Advocacy

The first Washington Days advocacy event is held in 1996 on Capitol Hill in Washington, D.C.

In March 1986, President Reagan proclaims the month "Hemophilia Awareness Month" -- this celebratory awareness month will later become Bleeding Disorders Awareness Month.

On January 15, 1975, Sen. Edward Kennedy introduces the creation of national hemophilia treatment centers within "An Act to amend the Public Health Service Act and related health laws to revise and extend the health revenue sharing program, the family planning programs, the community mental health centers program, the program for migrant health centers and community health centers, the National Health Service Corps program, and the programs for assistance for nurse training, and for other purposes."

On March 27, 1962, Rep. John Fogarty asks Congress to increase funding for hemophilia research and treatment.

John Walstrom, the chairman of NHF, pens a letter to Congressman John Fogarty, in which he dubs 1962 "the most important year in the history of the foundation" given the "substantial appropriation for hemophilia research" in a bill that had just been passed by the House.

The Hemophilia SNF Access Act becomes law, thanks to the voices and concerns of NHF and HFA advocates.

NHF becomes an endorsing partner of the first-ever Telehealth Awareness Week.

An NHF survey found that 86 percent of all registered voters surveyed believe the government should require copay assistance to be applied to a patient's out-of-pocket costs.

Val Bias, community advocate and future NHF CEO, testifies before Congress to amend the Employee Retirement Income Security Act of 1974, hoping to increase the purchasing power of individuals and employers, to protect employees whose health benefits are provided through multiple employer welfare arrangements, and to provide increased security of health care benefits.

NHF urges Congress to provide additional funding to support AIDS research.

Thanks to NHF advocates, the Wisconsin Hemophilia Home Care Bill becomes law.

NHF successfully petitions Congress for The Hemophilia Treatment Centers Act of 1975, which authorizes federal funding to establish a network of comprehensive hemophilia treatment centers (Section 606 of P.L.94-63, amended Title XI of the Public Health Service Act) for the care and treatment of individuals with hemophilia. Hemophilia is a collection of genetic disorders that impair the body's ability to control bleeding. Common hemophilias are types A, B, and C. Von Willibrand disease is another genetic bleeding disorder included in these treatment centers.

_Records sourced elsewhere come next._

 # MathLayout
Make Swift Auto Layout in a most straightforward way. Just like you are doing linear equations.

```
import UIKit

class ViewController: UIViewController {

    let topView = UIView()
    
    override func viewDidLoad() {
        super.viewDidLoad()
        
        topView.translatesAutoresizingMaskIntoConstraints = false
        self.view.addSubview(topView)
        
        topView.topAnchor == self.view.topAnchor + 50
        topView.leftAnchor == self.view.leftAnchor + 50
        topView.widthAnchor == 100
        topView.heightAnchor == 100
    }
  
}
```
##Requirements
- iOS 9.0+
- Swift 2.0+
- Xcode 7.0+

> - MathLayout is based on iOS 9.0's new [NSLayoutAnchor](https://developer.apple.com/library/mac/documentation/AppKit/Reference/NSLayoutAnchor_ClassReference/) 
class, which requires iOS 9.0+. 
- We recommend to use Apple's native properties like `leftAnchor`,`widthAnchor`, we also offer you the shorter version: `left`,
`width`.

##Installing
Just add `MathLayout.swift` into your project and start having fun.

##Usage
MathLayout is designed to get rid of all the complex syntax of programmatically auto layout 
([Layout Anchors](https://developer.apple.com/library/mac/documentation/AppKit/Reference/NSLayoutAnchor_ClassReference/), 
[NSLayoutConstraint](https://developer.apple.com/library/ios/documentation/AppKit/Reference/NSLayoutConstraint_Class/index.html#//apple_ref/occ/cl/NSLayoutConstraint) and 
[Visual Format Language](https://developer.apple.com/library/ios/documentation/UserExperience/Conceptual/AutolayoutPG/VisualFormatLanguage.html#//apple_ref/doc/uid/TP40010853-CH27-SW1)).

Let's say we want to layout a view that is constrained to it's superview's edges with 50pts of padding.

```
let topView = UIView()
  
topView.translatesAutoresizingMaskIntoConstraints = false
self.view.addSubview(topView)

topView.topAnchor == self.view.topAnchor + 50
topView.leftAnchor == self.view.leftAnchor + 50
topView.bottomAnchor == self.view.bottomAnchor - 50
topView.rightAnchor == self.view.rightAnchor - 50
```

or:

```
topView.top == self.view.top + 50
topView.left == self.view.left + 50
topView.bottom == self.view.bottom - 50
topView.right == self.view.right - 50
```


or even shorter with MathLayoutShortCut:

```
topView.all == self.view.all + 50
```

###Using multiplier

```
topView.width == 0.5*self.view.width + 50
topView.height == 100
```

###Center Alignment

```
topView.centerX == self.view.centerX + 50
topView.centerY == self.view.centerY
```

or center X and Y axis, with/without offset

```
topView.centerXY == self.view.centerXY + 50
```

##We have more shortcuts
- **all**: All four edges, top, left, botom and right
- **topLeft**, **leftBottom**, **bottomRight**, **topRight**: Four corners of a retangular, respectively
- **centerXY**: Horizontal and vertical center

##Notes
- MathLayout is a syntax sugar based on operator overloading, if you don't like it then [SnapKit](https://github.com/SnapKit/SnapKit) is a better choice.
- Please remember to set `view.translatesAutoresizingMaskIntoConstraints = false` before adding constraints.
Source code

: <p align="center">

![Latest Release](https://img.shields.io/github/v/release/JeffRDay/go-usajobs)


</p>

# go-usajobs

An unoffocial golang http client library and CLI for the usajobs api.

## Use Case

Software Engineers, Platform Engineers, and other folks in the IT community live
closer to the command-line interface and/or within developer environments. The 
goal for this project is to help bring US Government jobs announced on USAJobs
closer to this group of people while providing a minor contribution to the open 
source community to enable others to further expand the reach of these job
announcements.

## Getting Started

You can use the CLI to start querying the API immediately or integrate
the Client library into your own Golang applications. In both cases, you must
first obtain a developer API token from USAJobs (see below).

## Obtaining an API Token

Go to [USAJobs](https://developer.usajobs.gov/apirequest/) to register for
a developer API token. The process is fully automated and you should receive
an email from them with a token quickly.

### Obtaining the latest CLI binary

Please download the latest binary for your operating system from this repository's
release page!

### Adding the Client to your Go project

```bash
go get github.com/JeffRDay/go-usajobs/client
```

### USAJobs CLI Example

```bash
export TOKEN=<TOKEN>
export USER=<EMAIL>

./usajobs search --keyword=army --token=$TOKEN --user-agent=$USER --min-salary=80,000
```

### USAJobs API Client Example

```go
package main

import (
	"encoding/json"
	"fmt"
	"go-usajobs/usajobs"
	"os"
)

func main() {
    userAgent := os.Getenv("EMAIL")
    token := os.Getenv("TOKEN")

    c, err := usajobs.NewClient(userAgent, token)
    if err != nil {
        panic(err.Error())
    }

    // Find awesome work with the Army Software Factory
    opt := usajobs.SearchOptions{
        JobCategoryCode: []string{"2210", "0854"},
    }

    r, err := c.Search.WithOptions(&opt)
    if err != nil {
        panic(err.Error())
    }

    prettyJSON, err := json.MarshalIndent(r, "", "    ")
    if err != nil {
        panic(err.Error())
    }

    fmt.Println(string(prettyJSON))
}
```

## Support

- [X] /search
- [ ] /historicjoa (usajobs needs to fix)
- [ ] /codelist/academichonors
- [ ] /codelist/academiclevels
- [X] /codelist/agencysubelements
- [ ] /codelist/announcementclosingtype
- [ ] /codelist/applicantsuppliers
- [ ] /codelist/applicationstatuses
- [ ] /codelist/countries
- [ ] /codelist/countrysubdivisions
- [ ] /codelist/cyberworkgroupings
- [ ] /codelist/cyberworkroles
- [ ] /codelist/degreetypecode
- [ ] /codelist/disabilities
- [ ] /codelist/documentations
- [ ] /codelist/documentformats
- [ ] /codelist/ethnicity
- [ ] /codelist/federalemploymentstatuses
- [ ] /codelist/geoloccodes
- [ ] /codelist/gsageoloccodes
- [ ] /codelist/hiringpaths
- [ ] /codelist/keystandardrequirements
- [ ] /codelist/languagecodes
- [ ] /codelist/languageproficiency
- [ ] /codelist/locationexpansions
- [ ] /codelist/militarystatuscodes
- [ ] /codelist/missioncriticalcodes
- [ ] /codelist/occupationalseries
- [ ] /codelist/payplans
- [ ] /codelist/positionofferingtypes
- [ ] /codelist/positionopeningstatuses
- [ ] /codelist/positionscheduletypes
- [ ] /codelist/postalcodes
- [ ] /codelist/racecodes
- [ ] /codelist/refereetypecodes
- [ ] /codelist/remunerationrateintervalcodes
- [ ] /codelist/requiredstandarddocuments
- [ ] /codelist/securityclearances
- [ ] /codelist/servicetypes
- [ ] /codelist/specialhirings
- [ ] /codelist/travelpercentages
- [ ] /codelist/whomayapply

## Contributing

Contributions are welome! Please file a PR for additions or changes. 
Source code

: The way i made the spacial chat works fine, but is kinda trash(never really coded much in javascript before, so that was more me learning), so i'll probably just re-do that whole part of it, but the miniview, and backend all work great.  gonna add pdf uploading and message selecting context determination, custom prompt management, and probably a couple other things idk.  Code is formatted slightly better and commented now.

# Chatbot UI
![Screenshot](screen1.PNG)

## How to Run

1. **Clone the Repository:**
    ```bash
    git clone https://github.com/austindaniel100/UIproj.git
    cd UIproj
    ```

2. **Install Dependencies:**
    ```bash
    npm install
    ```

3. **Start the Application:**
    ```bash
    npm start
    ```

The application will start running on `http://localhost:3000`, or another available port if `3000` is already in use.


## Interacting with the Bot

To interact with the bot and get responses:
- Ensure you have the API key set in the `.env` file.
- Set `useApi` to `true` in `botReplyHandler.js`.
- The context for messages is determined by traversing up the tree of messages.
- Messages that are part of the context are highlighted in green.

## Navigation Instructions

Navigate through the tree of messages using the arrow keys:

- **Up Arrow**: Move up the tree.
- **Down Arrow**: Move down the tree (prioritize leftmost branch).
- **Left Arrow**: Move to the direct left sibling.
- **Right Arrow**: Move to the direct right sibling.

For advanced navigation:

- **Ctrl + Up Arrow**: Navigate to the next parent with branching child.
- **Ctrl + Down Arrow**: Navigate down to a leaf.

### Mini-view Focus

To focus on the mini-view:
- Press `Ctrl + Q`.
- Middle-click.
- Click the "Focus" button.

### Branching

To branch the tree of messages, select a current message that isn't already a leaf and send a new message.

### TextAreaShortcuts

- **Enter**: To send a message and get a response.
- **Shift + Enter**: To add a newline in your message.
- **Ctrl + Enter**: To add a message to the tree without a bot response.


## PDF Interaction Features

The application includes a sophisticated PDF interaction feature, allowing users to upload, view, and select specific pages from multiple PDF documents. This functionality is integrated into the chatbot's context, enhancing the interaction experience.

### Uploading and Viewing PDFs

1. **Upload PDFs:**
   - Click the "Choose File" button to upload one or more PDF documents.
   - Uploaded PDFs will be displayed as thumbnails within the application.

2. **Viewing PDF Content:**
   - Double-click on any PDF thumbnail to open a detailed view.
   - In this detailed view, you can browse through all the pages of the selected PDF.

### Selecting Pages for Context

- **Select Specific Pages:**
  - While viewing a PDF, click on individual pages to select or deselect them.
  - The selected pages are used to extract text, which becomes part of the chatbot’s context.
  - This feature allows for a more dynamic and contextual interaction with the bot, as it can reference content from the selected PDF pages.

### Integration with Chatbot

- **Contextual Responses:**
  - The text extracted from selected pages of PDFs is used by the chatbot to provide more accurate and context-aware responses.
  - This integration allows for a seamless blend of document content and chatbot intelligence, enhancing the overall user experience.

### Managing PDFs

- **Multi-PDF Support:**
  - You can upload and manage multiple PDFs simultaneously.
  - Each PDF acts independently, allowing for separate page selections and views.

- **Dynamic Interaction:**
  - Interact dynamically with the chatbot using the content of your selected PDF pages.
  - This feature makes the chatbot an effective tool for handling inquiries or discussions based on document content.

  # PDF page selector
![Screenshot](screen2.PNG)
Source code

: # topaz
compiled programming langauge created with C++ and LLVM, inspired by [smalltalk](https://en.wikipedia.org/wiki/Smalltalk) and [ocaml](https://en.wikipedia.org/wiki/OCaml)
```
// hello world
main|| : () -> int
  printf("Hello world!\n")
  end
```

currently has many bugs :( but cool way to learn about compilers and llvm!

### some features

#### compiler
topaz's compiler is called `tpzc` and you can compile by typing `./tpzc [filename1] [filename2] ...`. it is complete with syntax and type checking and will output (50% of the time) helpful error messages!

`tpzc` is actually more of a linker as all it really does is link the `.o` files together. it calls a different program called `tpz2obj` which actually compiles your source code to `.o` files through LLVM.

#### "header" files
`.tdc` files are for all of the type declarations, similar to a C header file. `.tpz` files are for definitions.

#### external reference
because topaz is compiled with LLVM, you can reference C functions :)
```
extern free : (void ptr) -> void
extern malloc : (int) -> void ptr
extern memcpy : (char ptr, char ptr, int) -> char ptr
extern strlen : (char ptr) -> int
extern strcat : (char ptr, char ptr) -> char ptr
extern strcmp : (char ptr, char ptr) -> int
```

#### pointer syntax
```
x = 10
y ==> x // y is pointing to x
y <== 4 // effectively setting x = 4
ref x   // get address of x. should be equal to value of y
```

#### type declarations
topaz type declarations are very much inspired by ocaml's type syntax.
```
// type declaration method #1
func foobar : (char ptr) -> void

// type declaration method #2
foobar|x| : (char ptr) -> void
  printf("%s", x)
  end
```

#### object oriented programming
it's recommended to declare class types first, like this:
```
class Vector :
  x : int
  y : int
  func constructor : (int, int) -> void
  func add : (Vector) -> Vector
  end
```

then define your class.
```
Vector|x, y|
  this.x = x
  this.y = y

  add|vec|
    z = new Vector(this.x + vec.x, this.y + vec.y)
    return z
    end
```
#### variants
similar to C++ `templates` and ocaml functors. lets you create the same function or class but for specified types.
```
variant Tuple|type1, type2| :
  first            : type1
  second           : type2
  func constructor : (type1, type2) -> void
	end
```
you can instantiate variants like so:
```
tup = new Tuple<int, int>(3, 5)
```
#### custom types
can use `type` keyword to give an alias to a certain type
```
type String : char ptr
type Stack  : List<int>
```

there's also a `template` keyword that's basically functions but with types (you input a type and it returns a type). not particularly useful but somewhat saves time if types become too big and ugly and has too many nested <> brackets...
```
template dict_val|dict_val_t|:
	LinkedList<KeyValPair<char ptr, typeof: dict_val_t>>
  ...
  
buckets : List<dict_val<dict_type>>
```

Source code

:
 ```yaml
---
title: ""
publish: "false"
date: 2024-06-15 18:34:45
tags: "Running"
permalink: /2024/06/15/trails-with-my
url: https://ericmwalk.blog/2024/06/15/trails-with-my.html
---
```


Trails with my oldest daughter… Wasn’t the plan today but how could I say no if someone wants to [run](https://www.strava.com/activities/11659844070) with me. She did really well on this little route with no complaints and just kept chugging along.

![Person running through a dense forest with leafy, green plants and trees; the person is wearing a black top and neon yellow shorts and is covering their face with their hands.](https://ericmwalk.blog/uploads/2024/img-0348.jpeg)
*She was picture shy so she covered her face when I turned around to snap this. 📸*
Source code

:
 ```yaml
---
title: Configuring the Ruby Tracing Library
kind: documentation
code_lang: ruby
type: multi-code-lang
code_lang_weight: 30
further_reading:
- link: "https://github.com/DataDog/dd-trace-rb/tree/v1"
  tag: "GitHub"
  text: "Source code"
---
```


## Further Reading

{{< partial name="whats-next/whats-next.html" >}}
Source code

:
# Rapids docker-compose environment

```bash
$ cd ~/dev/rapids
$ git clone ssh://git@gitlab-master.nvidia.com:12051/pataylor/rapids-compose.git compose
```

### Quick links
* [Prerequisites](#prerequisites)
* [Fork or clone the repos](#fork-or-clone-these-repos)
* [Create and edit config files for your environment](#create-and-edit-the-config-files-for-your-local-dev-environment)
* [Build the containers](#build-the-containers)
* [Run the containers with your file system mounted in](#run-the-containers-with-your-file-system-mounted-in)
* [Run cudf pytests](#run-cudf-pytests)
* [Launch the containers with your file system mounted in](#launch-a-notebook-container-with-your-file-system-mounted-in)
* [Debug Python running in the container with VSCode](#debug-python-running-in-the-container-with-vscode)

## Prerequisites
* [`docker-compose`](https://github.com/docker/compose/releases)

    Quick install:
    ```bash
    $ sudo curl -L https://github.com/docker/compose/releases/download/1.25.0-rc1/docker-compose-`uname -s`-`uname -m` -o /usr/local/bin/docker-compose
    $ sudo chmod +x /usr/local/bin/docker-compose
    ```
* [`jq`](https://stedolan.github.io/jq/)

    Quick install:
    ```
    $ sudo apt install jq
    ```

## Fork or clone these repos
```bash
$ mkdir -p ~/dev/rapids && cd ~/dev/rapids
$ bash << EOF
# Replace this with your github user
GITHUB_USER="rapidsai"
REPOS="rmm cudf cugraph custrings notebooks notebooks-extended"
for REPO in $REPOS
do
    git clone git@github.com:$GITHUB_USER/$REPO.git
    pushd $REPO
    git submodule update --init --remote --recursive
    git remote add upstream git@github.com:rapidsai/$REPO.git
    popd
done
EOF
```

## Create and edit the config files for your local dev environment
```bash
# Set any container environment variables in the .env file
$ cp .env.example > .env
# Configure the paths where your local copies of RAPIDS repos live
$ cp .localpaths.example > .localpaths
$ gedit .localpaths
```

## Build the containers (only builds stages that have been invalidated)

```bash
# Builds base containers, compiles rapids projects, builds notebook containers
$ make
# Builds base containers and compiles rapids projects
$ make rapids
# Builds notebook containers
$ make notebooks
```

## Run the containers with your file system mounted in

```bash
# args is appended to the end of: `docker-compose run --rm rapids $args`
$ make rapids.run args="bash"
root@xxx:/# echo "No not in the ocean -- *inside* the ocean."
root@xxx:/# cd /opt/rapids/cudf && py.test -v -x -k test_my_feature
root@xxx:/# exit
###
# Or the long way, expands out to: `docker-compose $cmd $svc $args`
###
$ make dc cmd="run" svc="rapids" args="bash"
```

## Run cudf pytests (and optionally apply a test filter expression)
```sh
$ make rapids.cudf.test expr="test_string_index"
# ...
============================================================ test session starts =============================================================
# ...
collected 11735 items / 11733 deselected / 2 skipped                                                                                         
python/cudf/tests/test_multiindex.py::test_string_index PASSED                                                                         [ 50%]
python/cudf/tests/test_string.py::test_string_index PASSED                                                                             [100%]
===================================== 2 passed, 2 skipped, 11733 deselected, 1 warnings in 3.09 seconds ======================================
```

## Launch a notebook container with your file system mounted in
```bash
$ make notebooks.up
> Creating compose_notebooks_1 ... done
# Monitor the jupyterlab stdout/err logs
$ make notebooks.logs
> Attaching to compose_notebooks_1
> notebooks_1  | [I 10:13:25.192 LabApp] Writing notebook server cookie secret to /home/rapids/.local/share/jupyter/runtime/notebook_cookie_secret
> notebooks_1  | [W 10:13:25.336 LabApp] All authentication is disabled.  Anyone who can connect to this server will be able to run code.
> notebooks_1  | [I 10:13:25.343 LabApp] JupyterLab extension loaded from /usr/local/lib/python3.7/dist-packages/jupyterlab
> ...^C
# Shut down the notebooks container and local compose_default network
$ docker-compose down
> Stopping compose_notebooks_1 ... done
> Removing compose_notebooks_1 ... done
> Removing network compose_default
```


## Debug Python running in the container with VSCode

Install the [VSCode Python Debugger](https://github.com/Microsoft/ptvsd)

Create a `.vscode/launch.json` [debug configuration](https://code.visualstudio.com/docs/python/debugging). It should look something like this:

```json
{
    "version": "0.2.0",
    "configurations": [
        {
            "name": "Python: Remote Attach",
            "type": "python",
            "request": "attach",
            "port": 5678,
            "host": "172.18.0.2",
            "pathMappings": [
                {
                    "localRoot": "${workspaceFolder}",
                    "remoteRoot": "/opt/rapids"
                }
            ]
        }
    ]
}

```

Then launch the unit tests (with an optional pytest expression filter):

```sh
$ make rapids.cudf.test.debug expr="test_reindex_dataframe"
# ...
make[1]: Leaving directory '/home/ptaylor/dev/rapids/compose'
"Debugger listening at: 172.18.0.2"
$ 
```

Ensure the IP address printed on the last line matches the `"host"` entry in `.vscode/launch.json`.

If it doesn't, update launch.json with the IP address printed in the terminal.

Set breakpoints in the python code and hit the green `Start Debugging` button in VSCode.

In 1976, approximately $3M are appropriated to fund more than 20 centers.

NHF advocacy leads 24 states to create funding for hemophilia programs and treatment by 1976. Nationally, Senator Edward Kennedy sponsors legislation for public law S.66 in the 94th Congress.

NHF advocacy helps the state of Illinois dedicate $500,000 in public funding toward hemophilia assistance.

NHF advocates partner with Senator Harrison Williams of New Jersey to sponsor Senate Bill 1326, the Hemophilia Act of 1973, which ultimately passes in 1975. The bill eatabliahes $3M toward a hemophilia treatment center program nationwide.

On Nov. 15, 1973, a diverse group of NHF advocates met before the Senate Committee on Labor and Public Welfare to testify and advocate for the funding of diagnosis and treatment centers.

Thanks to NHF advocacy, Pennsylvania dedicates $2M to hemophilia treatment centers.

Thanks to NHF and HANJ advocacy, in 1971, New Jersey passes a bill that authorizes the appropriation of $250,000 in state monies to be directed in establishing an assistance program for hemophiliacs.